Spanien leidet unter seinem bis vor kurzem noch prosperierenden Immobi­liensektor. Doch der negative Effekt von dessen Kollaps auf Immobilienpreise, Beschäftigung und Staatseinnahmen ist bereits eingetreten. Wenn die neue Regierung schnell vorwärts macht und möglicherweise eine Restrukturierung des Bankensektors anstrengt, kann die Lage stabilisiert werden. Gemessen am BIP ist die Verschuldung Spaniens viel besser unter Kontrolle als in vielen anderen Ländern. Der Verschuldungsgrad wird allerdings über die kommenden fünf Jahre steigen.

Im Idealfall muss nur Griechenland restrukturiert werden. Doch selbst wenn es schlimmer kommt, lässt sich festhalten: solange das ausufernde Schuldenproblem auf Griechenland, Irland und Portugal beschränkt bleibt, sind die Beträge im gesamteuropäischen Rahmen und mit Hilfe des Internationalen Währungsfonds (IWF) verkraftbar.

Dessen ungeachtet bleibt Vorsicht geboten, was die Situation der Banken anbelangt, die da und dort wahrscheinlich saniert werden müssen. Der Europäische Stabilitätsfonds verfügt insgesamt über Mittel von 440 Milliarden Euro, wovon einiges schon gebraucht wurde. Inklusive zusätzlicher Reserven aus dem Euroraum und mit den Mitteln des IWF stehen 750 Milliarden Euro bereit – im Vergleich zu den 3,1 Billionen ausstehender Schulden der PIIGS-Staaten. Gesamthaft gesehen scheint demnach eine lockere Geldpolitik der EZB eine einfachere und darum realistische Lösung zu sein, um die notwendigen Mittel aufzubringen; ein Prozess, den die EZB im Dezember mit der Ausgabe länger laufender Mittel bereits eingeleitet hat.
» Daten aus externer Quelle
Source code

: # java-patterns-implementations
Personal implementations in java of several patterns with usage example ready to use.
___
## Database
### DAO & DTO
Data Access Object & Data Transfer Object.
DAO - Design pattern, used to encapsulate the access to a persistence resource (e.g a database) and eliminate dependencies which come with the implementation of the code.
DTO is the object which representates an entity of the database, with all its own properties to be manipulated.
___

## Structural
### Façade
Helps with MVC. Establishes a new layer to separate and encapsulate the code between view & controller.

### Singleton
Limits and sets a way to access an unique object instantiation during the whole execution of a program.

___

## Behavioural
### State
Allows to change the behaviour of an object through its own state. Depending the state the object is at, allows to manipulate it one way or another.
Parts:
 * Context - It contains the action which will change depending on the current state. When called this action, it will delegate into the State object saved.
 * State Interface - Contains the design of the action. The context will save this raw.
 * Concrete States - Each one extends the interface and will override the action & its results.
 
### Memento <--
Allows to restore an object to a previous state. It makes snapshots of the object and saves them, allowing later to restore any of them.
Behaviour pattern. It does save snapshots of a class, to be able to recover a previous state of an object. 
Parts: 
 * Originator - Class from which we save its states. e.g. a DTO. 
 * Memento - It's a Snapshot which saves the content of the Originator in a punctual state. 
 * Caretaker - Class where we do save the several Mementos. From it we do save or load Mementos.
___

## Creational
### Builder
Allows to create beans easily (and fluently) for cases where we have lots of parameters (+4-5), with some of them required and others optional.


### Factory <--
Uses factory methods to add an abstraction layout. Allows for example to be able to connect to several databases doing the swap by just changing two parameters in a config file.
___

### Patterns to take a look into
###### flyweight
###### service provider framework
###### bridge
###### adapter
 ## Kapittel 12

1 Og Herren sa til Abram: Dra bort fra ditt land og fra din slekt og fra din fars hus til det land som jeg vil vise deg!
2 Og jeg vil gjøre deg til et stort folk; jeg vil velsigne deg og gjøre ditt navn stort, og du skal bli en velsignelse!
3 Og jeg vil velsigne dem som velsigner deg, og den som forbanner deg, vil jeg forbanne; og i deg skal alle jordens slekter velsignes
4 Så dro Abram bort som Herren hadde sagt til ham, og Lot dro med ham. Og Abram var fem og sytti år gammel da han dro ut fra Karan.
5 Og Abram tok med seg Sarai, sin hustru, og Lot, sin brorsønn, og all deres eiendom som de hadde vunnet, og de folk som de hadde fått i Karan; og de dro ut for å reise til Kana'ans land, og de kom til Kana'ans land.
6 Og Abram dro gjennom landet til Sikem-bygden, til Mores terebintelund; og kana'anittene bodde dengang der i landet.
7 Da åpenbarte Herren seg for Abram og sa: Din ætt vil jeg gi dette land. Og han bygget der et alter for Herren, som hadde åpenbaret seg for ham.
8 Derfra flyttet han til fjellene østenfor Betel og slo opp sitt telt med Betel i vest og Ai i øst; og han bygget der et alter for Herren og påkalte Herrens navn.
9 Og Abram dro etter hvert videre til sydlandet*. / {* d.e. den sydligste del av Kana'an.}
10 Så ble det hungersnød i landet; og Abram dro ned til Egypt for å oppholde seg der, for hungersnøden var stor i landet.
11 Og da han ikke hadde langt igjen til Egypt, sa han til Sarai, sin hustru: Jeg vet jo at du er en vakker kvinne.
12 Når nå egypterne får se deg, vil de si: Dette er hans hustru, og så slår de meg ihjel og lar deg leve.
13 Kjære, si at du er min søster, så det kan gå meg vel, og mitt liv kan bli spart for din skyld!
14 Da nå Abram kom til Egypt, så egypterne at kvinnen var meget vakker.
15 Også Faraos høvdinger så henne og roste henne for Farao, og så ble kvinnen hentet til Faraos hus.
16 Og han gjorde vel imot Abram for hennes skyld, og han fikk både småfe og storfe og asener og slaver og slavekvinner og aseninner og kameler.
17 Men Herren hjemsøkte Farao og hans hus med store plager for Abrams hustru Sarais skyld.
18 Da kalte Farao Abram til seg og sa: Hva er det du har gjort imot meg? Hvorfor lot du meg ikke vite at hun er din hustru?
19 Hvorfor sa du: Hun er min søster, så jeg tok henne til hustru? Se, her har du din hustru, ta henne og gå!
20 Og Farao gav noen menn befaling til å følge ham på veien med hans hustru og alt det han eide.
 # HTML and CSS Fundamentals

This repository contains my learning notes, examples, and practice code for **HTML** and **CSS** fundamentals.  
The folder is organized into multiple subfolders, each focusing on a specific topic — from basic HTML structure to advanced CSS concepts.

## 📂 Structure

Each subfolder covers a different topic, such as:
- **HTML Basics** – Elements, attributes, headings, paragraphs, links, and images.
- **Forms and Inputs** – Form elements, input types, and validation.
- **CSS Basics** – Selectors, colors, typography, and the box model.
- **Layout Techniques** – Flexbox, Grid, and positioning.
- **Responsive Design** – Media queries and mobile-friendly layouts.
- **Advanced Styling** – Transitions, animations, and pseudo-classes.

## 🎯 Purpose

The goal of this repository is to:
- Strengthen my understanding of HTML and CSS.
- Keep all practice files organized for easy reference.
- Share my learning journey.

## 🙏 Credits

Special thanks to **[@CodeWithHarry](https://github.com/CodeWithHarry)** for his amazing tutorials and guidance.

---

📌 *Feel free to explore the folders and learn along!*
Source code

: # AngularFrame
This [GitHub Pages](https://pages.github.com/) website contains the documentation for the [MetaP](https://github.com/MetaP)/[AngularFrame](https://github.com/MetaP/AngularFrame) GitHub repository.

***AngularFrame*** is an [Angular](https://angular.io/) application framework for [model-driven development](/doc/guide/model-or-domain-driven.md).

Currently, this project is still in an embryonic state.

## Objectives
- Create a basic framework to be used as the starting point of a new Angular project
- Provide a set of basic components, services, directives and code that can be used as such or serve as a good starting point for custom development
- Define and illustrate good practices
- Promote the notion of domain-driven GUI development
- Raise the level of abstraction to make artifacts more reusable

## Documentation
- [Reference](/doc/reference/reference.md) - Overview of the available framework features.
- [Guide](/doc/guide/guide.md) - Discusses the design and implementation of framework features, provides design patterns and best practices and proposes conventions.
Weitere Reformen sind sicherlich notwendig und werden wahrscheinlich zu einer Art Fiskalunion in Europa führen. Unabhängig von der Frage, ob damit solche Schuldenkrisen zukünftig verhindert werden können, kommen diese Bemühungen aber für das aktuelle Schuldenproblem viel zu spät. Deshalb ist es höchste Zeit, nun die gravierenden, aber noch lösbaren Fälle von den unlösbaren zu trennen und Lösungen für die betroffenen Staaten zu überlegen. Je früher, desto besser!

 


1 Die ausführliche Studie auf Englisch ist unter www.gmo.com abrufbar.